There are a number of methods you can use to create backups of your work emails. We’ll walk through several options for Outlook and Gmail, but before we begin, know this: Your company owns your work email. To avoid any legal ramifications, check with your IT department or supervisor before you make archives of your email, lest you find yourself on the end of an unpleasant lawsuit.
How to back up your Outlook emails
Export everything to an Outlook .PST file
To back up all of your email, including your subfolders, use Outlook’s export function. In most recent versions of Outlook, you’ll find this under File > Open & Export > Import/Export > Export to a file.
Your backup will contain your mail, calendar, and contacts. You can then take this .PST file and open it on another computer—either in another version of Outlook, a different email program entirely, or certain third-party applications.
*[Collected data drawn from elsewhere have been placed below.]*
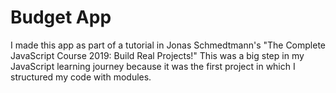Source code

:<h1>Budget App</h1>
<p>I made this app as part of a tutorial in Jonas Schmedtmann's "The Complete JavaScript Course 2019: Build Real Projects!" This was a big step in my JavaScript learning journey because it was the first project in which I structured my code with modules. 
</p>
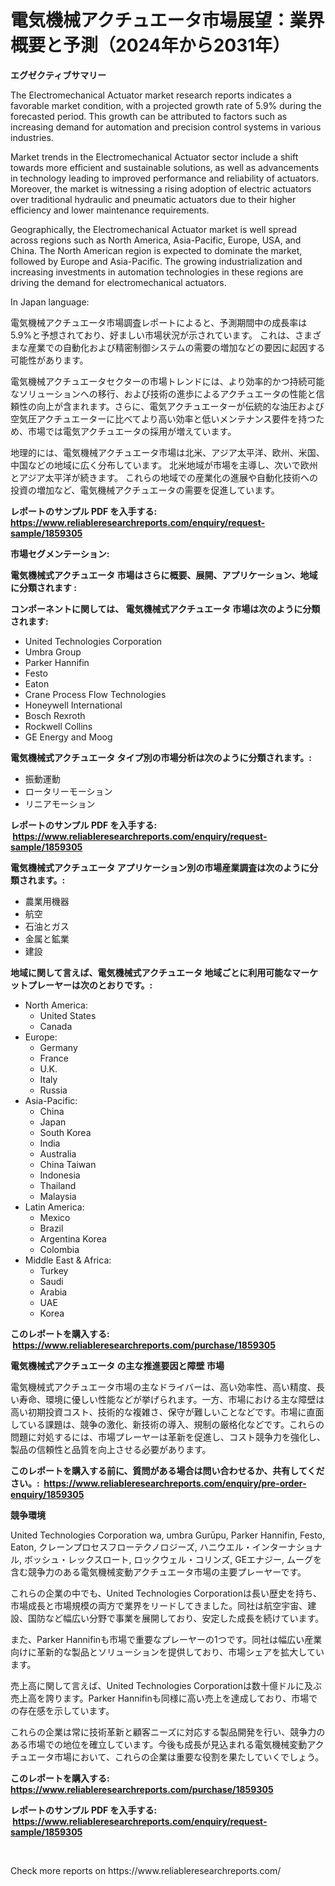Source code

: <p><h1>電気機械アクチュエータ市場展望：業界概要と予測（2024年から2031年）</h1></p><p><strong>エグゼクティブサマリー</strong></p>
<p><p>The Electromechanical Actuator market research reports indicates a favorable market condition, with a projected growth rate of 5.9% during the forecasted period. This growth can be attributed to factors such as increasing demand for automation and precision control systems in various industries.</p><p>Market trends in the Electromechanical Actuator sector include a shift towards more efficient and sustainable solutions, as well as advancements in technology leading to improved performance and reliability of actuators. Moreover, the market is witnessing a rising adoption of electric actuators over traditional hydraulic and pneumatic actuators due to their higher efficiency and lower maintenance requirements.</p><p>Geographically, the Electromechanical Actuator market is well spread across regions such as North America, Asia-Pacific, Europe, USA, and China. The North American region is expected to dominate the market, followed by Europe and Asia-Pacific. The growing industrialization and increasing investments in automation technologies in these regions are driving the demand for electromechanical actuators.</p><p>In Japan language:</p><p>電気機械アクチュエータ市場調査レポートによると、予測期間中の成長率は5.9%と予想されており、好ましい市場状況が示されています。 これは、さまざまな産業での自動化および精密制御システムの需要の増加などの要因に起因する可能性があります。</p><p>電気機械アクチュエータセクターの市場トレンドには、より効率的かつ持続可能なソリューションへの移行、および技術の進歩によるアクチュエータの性能と信頼性の向上が含まれます。さらに、電気アクチュエーターが伝統的な油圧および空気圧アクチュエーターに比べてより高い効率と低いメンテナンス要件を持つため、市場では電気アクチュエータの採用が増えています。</p><p>地理的には、電気機械アクチュエータ市場は北米、アジア太平洋、欧州、米国、中国などの地域に広く分布しています。 北米地域が市場を主導し、次いで欧州とアジア太平洋が続きます。 これらの地域での産業化の進展や自動化技術への投資の増加など、電気機械アクチュエータの需要を促進しています。</p></p>
<p><strong>レポートのサンプル PDF を入手する: <a href="https://www.reliableresearchreports.com/enquiry/request-sample/1859305">https://www.reliableresearchreports.com/enquiry/request-sample/1859305</a></strong></p>
<p><strong>市場セグメンテーション:</strong></p>
<p><strong> 電気機械式アクチュエータ 市場はさらに概要、展開、アプリケーション、地域に分類されます :</strong></p>
<p><strong>コンポーネントに関しては、 電気機械式アクチュエータ 市場は次のように分類されます: &nbsp;</strong></p>
<p><ul><li>United Technologies Corporation</li><li>Umbra Group</li><li>Parker Hannifin</li><li>Festo</li><li>Eaton</li><li>Crane Process Flow Technologies</li><li>Honeywell International</li><li>Bosch Rexroth</li><li>Rockwell Collins</li><li>GE Energy and Moog</li></ul></p>
<p><strong> 電気機械式アクチュエータ タイプ別の市場分析は次のように分類されます。:</strong></p>
<p><ul><li>振動運動</li><li>ロータリーモーション</li><li>リニアモーション</li></ul></p>
<p><strong>レポートのサンプル PDF を入手する: &nbsp;<a href="https://www.reliableresearchreports.com/enquiry/request-sample/1859305">https://www.reliableresearchreports.com/enquiry/request-sample/1859305</a></strong></p>
<p><strong> 電気機械式アクチュエータ アプリケーション別の市場産業調査は次のように分類されます。:</strong></p>
<p><ul><li>農業用機器</li><li>航空</li><li>石油とガス</li><li>金属と鉱業</li><li>建設</li></ul></p>
<p><strong>地域に関して言えば、電気機械式アクチュエータ 地域ごとに利用可能なマーケットプレーヤーは次のとおりです。:</strong></p>
<p><ul>
    <li>
        North America:
        <ul>
            <li>United States</li>
            <li>Canada</li>
        </ul>
    </li>
    <li>
        Europe:
        <ul>
            <li>Germany</li>
            <li>France</li>
            <li>U.K.</li>
            <li>Italy</li>
            <li>Russia</li>
        </ul>
    </li>
    <li>
        Asia-Pacific:
        <ul>
            <li>China</li>
            <li>Japan</li>
            <li>South Korea</li>
            <li>India</li>
            <li>Australia</li>
            <li>China Taiwan</li>
            <li>Indonesia</li>
            <li>Thailand</li>
            <li>Malaysia</li>
        </ul>
    </li>
    <li>
        Latin America:
        <ul>
            <li>Mexico</li>
            <li>Brazil</li>
            <li>Argentina Korea</li>
            <li>Colombia</li>
        </ul>
    </li>
    <li>
        Middle East & Africa:
        <ul>
            <li>Turkey</li>
            <li>Saudi</li>
            <li>Arabia</li>
            <li>UAE</li>
            <li>Korea</li>
        </ul>
    </li>
    </ul></p>
<p><strong>このレポートを購入する: &nbsp;<a href="https://www.reliableresearchreports.com/purchase/1859305">https://www.reliableresearchreports.com/purchase/1859305</a></strong></p>
<p><strong>電気機械式アクチュエータ の主な推進要因と障壁 市場</strong></p>
<p><p>電気機械式アクチュエータ市場の主なドライバーは、高い効率性、高い精度、長い寿命、環境に優しい性能などが挙げられます。一方、市場における主な障壁は高い初期投資コスト、技術的な複雑さ、保守が難しいことなどです。市場に直面している課題は、競争の激化、新技術の導入、規制の厳格化などです。これらの問題に対処するには、市場プレーヤーは革新を促進し、コスト競争力を強化し、製品の信頼性と品質を向上させる必要があります。</p></p>
<p><strong>このレポートを購入する前に、質問がある場合は問い合わせるか、共有してください。:&nbsp; <a href="https://www.reliableresearchreports.com/enquiry/pre-order-enquiry/1859305">https://www.reliableresearchreports.com/enquiry/pre-order-enquiry/1859305</a></strong></p>
<p><strong>競争環境</strong></p>
<p><p>United Technologies Corporation wa, umbra Gurūpu, Parker Hannifin, Festo, Eaton, クレーンプロセスフローテクノロジーズ, ハニウエル・インターナショナル, ボッシュ・レックスロート, ロックウェル・コリンズ, GEエナジー, ムーグを含む競争力のある電気機械変動アクチュエータ市場の主要プレーヤーです。</p><p>これらの企業の中でも、United Technologies Corporationは長い歴史を持ち、市場成長と市場規模の両方で業界をリードしてきました。同社は航空宇宙、建設、国防など幅広い分野で事業を展開しており、安定した成長を続けています。</p><p>また、Parker Hannifinも市場で重要なプレーヤーの1つです。同社は幅広い産業向けに革新的な製品とソリューションを提供しており、市場シェアを拡大しています。</p><p>売上高に関して言えば、United Technologies Corporationは数十億ドルに及ぶ売上高を誇ります。Parker Hannifinも同様に高い売上を達成しており、市場での存在感を示しています。</p><p>これらの企業は常に技術革新と顧客ニーズに対応する製品開発を行い、競争力のある市場での地位を確立しています。今後も成長が見込まれる電気機械変動アクチュエータ市場において、これらの企業は重要な役割を果たしていくでしょう。</p></p>
<p><strong>このレポートを購入する: &nbsp; <a href="https://www.reliableresearchreports.com/purchase/1859305">https://www.reliableresearchreports.com/purchase/1859305</a></strong></p>
<p><strong>レポートのサンプル PDF を入手する: &nbsp;<a href="https://www.reliableresearchreports.com/enquiry/request-sample/1859305">https://www.reliableresearchreports.com/enquiry/request-sample/1859305</a></strong><strong></strong></p>
<p>&nbsp;</p>
<p>Check more reports on https://www.reliableresearchreports.com/</p>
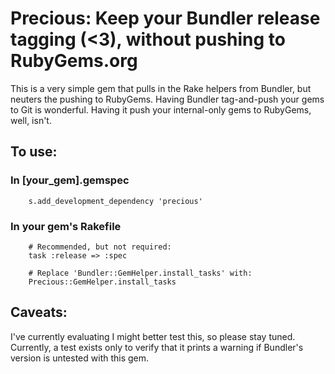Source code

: # Precious: Keep your Bundler release tagging (<3), without pushing to RubyGems.org

This is a very simple gem that pulls in the Rake helpers from Bundler, but neuters the pushing to RubyGems.  Having Bundler tag-and-push your gems to Git is wonderful.  Having it push your internal-only gems to RubyGems, well, isn't.

## To use:

### In [your_gem].gemspec

        s.add_development_dependency 'precious'

### In your gem's Rakefile

        # Recommended, but not required:
        task :release => :spec

        # Replace 'Bundler::GemHelper.install_tasks' with:
        Precious::GemHelper.install_tasks

## Caveats:

I've currently evaluating I might better test this, so please stay tuned. Currently, a test exists only to verify that it prints a warning if Bundler's version is untested with this gem.
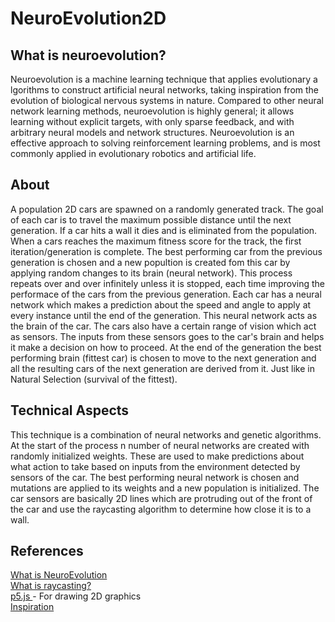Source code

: # NeuroEvolution2D

<h2> What is neuroevolution? </h2> 
<p> 
Neuroevolution is a machine learning technique that applies evolutionary a
lgorithms to construct artificial neural networks, taking inspiration from
the evolution of biological nervous systems in nature. Compared to other neural 
network learning methods, neuroevolution is highly general; it allows learning without 
explicit targets, with only sparse feedback, and with arbitrary neural models and network structures. 
Neuroevolution is an effective approach to solving reinforcement learning problems, and is most commonly 
applied in evolutionary robotics and artificial life.
</p> 

<h2> About </h2> 
<p> 
A population 2D cars are spawned on a randomly generated track. The goal of each car is to travel the maximum possible distance until the next generation. 
If a car hits a wall it dies and is eliminated from the population. When a cars reaches the maximum fitness score for the track, the first iteration/generation is complete.
The best performing car from the previous generation is chosen and a new popultion is created fom this car by applying random changes to its brain (neural network). 
This process repeats over and over infinitely unless it is stopped, each time improving the performace of the cars from the previous generation. 
Each car has a neural network which makes a prediction about the speed and angle to apply at every instance until the end of the generation. This neural network acts as 
the brain of the car. 
The cars also have a certain range of vision which act as sensors. The inputs from these sensors goes to the car's brain and helps it make a decision on how to proceed.
At the end of the generation the best performing brain (fittest car) is chosen to move to the next generation and all the resulting cars of the next generation are derived from it. Just like in 
Natural Selection (survival of the fittest).
</p> 

<h2> Technical Aspects </h2> 
<p> 
This technique is a combination of neural networks and genetic algorithms. At the start of the process n number of neural networks are created with randomly initialized weights.
These are used to make predictions about what action to take based on inputs from the environment detected by sensors of the car. 
The best performing neural network is chosen and mutations are applied to its weights and a new population is initialized. 
The car sensors are basically 2D lines which are protruding out of the front of the car and use the raycasting algorithm to determine how close it is to a wall.
</p> 

<h2>References </h2>
<a href='http://www.scholarpedia.org/article/Neuroevolution'> What is NeuroEvolution </a> <br>  
<a href='https://en.wikipedia.org/wiki/Ray_casting'> What is raycasting? </a> <br> 
<a href='https://p5js.org/'> p5.js </a> - For drawing 2D graphics  <br> 
<a href='https://www.youtube.com/user/shiffman'>Inspiration</a> <br> 

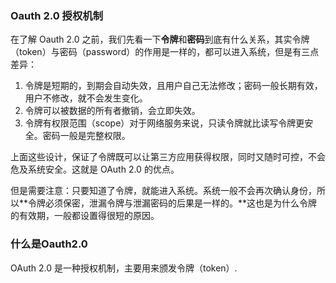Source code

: ### Oauth 2.0 授权机制



在了解 Oauth 2.0 之前，我们先看一下**令牌**和**密码**到底有什么关系，其实令牌（token）与密码（password）的作用是一样的，都可以进入系统，但是有三点差异：

1. 令牌是短期的，到期会自动失效，且用户自己无法修改；密码一般长期有效，用户不修改，就不会发生变化。
2. 令牌可以被数据的所有者撤销，会立即失效。
3. 令牌有权限范围（scope）对于网络服务来说，只读令牌就比读写令牌更安全。密码一般是完整权限。

上面这些设计，保证了令牌既可以让第三方应用获得权限，同时又随时可控，不会危及系统安全。这就是 OAuth 2.0 的优点。

但是需要注意：只要知道了令牌，就能进入系统。系统一般不会再次确认身份，所以**令牌必须保密，泄漏令牌与泄漏密码的后果是一样的。**这也是为什么令牌的有效期，一般都设置得很短的原因。

### 什么是Oauth2.0

OAuth 2.0 是一种授权机制，主要用来颁发令牌（token）.

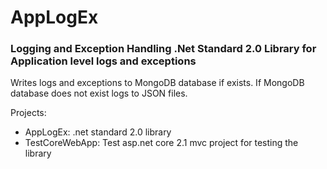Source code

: # AppLogEx
### Logging and Exception Handling .Net Standard 2.0 Library for Application level logs and exceptions

Writes logs and exceptions to MongoDB database if exists.
If MongoDB database does not exist logs to JSON files.

Projects:
- AppLogEx: .net standard 2.0 library
- TestCoreWebApp: Test asp.net core 2.1 mvc project for testing the library
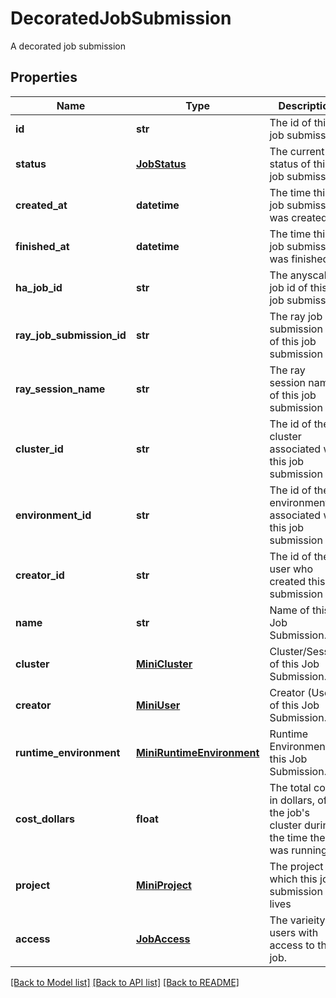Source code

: # DecoratedJobSubmission

A decorated job submission
## Properties
Name | Type | Description | Notes
------------ | ------------- | ------------- | -------------
**id** | **str** | The id of this job submission | 
**status** | [**JobStatus**](JobStatus.md) | The current status of this job submission | 
**created_at** | **datetime** | The time this job submission was created | 
**finished_at** | **datetime** | The time this job submission was finished | [optional] 
**ha_job_id** | **str** | The anyscale job id of this job submission | [optional] 
**ray_job_submission_id** | **str** | The ray job submission id of this job submission | [optional] 
**ray_session_name** | **str** | The ray session name of this job submission | 
**cluster_id** | **str** | The id of the cluster associated with this job submission | 
**environment_id** | **str** | The id of the environment associated with this job submission | [optional] 
**creator_id** | **str** | The id of the user who created this job submission | [optional] 
**name** | **str** | Name of this Job Submission. | [optional] 
**cluster** | [**MiniCluster**](MiniCluster.md) | Cluster/Session of this Job Submission. | [optional] 
**creator** | [**MiniUser**](MiniUser.md) | Creator (User) of this Job Submission. | [optional] 
**runtime_environment** | [**MiniRuntimeEnvironment**](MiniRuntimeEnvironment.md) | Runtime Environment of this Job Submission. | [optional] 
**cost_dollars** | **float** | The total cost, in dollars, of the job&#39;s cluster during the time the job was running | [optional] 
**project** | [**MiniProject**](MiniProject.md) | The project in which this job submission lives | [optional] 
**access** | [**JobAccess**](JobAccess.md) | The varieity of users with access to this job. | [optional] 

[[Back to Model list]](../README.md#documentation-for-models) [[Back to API list]](../README.md#documentation-for-api-endpoints) [[Back to README]](../README.md)


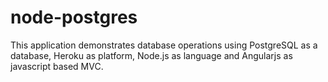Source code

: node-postgres
=============

This application demonstrates database operations using PostgreSQL as a database, Heroku as platform, Node.js as language and Angularjs as javascript based MVC. 
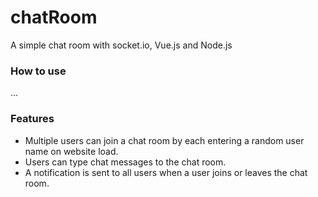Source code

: # chatRoom
A simple chat room with socket.io, Vue.js and Node.js

### How to use
...

### Features
* Multiple users can join a chat room by each entering a random user name on website load.
* Users can type chat messages to the chat room.
* A notification is sent to all users when a user joins or leaves the chat room.
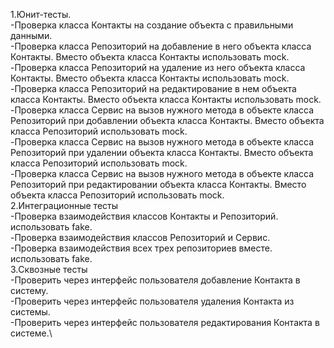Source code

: 1.Юнит-тесты.\
    -Проверка класса Контакты на создание объекта с правильными данными.\
    -Проверка класса Репозиторий на добавление в него объекта класса Контакты. Вместо объекта класса Контакты использовать mock.\
    -Проверка класса Репозиторий на удаление из него объекта класса Контакты. Вместо объекта класса Контакты использовать mock.\
    -Проверка класса Репозиторий на редактирование в нем объекта класса Контакты. Вместо объекта класса Контакты использовать mock.\
    -Проверка класса Сервис на вызов нужного метода в объекте класса Репозиторий при добавлении объекта класса Контакты. Вместо объекта класса Репозиторий использовать mock.\
    -Проверка класса Сервис на вызов нужного метода в объекте класса Репозиторий при удалении объекта класса Контакты. Вместо объекта класса Репозиторий использовать mock.\
    -Проверка класса Сервис на вызов нужного метода в объекте класса Репозиторий при редактировании объекта класса Контакты. Вместо объекта класса Репозиторий использовать mock.\
2.Интеграционные тесты\
    -Проверка взаимодействия классов Контакты и Репозиторий. использовать fake.\
    -Проверка взаимодействия классов Репозиторий и Сервис.\
    -Проверка взаимодействия всех трех репозиториев вместе. использовать fake.\
3.Сквозные тесты\
    -Проверить через интерфейс пользователя добавление Контакта в систему.\
    -Проверить через интерфейс пользователя удаления Контакта из системы.\
    -Проверить через интерфейс пользователя редактирования Контакта в системе.\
Drag emails from Outlook to a desktop folder
If you don’t want to save your entire archive, you can select individual messages and drag them to a folder in Windows Explorer (or Finder, if you’re on a Mac). This saves the emails as individual .MSG files with the subject as the filename, complete with any attachments.
You’ll be able to re-open these messages in Outlook on Windows, but not other email client as the .MSG format is proprietary to Outlook. (If you want to use a different program to read these, you’ll need to look into MSG converter or viewer software.) On your Mac, dragging messages to Finder will save them as .EML files, which you can then open in other email clients.
Use the “Save as” command in Outlook
To save individual emails in Outlook, the File > Save As command will let you save messages is more universal formats, such as text, RTF, and HTML. Unfortunately, you’ll need to save any attachments individually as well, and this is only ideal for saving a few messages at a time.
Back up your Gmail emails
Use Google Takeout
This is the easiest option for Gmail. You can download and export all of your Google data, including emails, for future reference or to use with another service. Go to Google Takeout and select the Google service(s) you want to include in your archive. You’ll also select a delivery method (adding your archive to your Dropbox or emailing a downloadable, for example) and export frequency (one-time or every few months for a year).
Emails are saved as .MBOX files. And we have an explainer on how to view them after your big data download.
Use a desktop email client
You can also try using an email client like Outlook or Thunderbird to either download your email via POP or just access it via IMAP. Then you can save the emails from within the application. (With Thunderbird, you can just highlight all the emails, right-click on them, and choose “Save as” to save them all as .EML files.)
Other, more cumbersome options for backing up your email
More options for exporting your emails from both Gmail and Outlook (or other programs) include printing your emails to PDFs and forwarding them to your personal email address, but there are a few downsides to these approaches.
If you want to print multiple emails to PDFs, you’ll likely have to do each one individually in Outlook. The PDFs also won’t contain any file attachments, so you’ll have to save those separately. Still, this is a solid solution if you only have a few critical emails you’re looking to back up
If you’re using Gmail, there are a number of Chrome extensions (like the aptly named Save Emails to PDF) that allow you to export, download, or print your messages as PDFs, including multiple emails at a time.
Forwarding emails to your personal address is another idea. You can set up filters in both Gmail and Outlook to do this. However, you’ll only be forwarding emails you receive after you set up forwarding, so you’ll still need to use one of the previous solutions to save older messages (unless you want to manually forward them all).